Aw crap... this can't be good.
---Billions in Lehman Claims Could Bury an Elusive Insurer
Published: Friday, 31 Jul 2009 | 12:51 PM ET
By: Zachery Kouwe
The New York Times
Next to a Chinese restaurant in Burlington, Vt., lurks a quiet guardian of Wall Street — an obscure insurance company that is supposed to protect big-money investors in the event of a catastrophic failure of a major brokerage firm.
A failure, for instance, like the one that brought down Lehman Brothers nearly 11 months ago. Now, after years in the shadows, the insurer, the Customer Asset Protection Company, could finally be put to the test, and questions are starting to swirl.
The worry is that the company, which has never paid out a claim, might be unable to cope with the Lehman bankruptcy.
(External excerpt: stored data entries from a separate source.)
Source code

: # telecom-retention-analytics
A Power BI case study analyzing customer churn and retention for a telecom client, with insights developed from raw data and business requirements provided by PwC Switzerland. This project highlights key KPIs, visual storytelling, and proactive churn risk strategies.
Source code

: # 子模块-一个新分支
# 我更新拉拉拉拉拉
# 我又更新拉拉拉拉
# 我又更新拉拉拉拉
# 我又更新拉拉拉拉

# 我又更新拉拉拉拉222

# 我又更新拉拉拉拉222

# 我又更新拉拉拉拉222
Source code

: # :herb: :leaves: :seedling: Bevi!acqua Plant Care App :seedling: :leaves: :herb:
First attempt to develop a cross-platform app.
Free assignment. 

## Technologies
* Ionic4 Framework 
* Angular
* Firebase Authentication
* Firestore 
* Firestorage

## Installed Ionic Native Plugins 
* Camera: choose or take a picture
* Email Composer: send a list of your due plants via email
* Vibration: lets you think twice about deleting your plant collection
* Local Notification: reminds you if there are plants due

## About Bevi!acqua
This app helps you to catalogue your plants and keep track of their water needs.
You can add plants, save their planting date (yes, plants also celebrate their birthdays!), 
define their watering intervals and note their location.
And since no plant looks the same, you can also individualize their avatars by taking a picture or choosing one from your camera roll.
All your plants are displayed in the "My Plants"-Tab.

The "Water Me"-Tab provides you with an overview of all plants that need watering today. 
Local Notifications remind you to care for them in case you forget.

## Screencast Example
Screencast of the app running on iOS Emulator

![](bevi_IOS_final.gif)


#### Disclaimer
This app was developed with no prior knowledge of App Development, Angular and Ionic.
If it were overwhelmed by claims, the banks and brokerage companies that own Capco, as it is known, could end up owing billions of dollars.
Capco representatives dismiss such concerns, but state insurance regulators are keeping an eye on the company. Officials at the New York State Insurance Department are concerned about the company’s ability to withstand the Lehman bankruptcy, the largest in history.
By some industry estimates reviewed by the insurance department, Capco could face nearly $11 billion in claims but has only about $150 million with which to meet them. The state is examining whether the company sold policies without the means to cover them, according to a person with direct knowledge of the inquiry who had signed confidentiality agreements. [...]
I have been telling you it isn't over... this stock rally? Yeah... temporary. It won't last. People will want to get paid for their loss. When they don't... well. You know the answer.
And just to throw another log on the fire, we have this:U.S. Recession Worst Since Great Depression, Revised Data Show
By Bob Willis
Aug. 1 (Bloomberg) -- The first 12 months of the U.S. recession saw the economy shrink more than twice as much as previously estimated, reflecting even bigger declines in consumer spending and housing, revised figures showed.
The world’s largest economy contracted 1.9 percent from the fourth quarter of 2007 to the last three months of 2008, compared with the 0.8 percent drop previously on the books, the Commerce Department said yesterday in Washington. Gross domestic product has shrunk 3.9 percent in the past year, the report said, indicating the worst slump since the Great Depression. [...]
I am thinking of shifting to overseas institutions and bond funds... China's economy is too closely tied to the USA's for my comfort so I am thinking Western Europe. Time to rejigger my portfolio.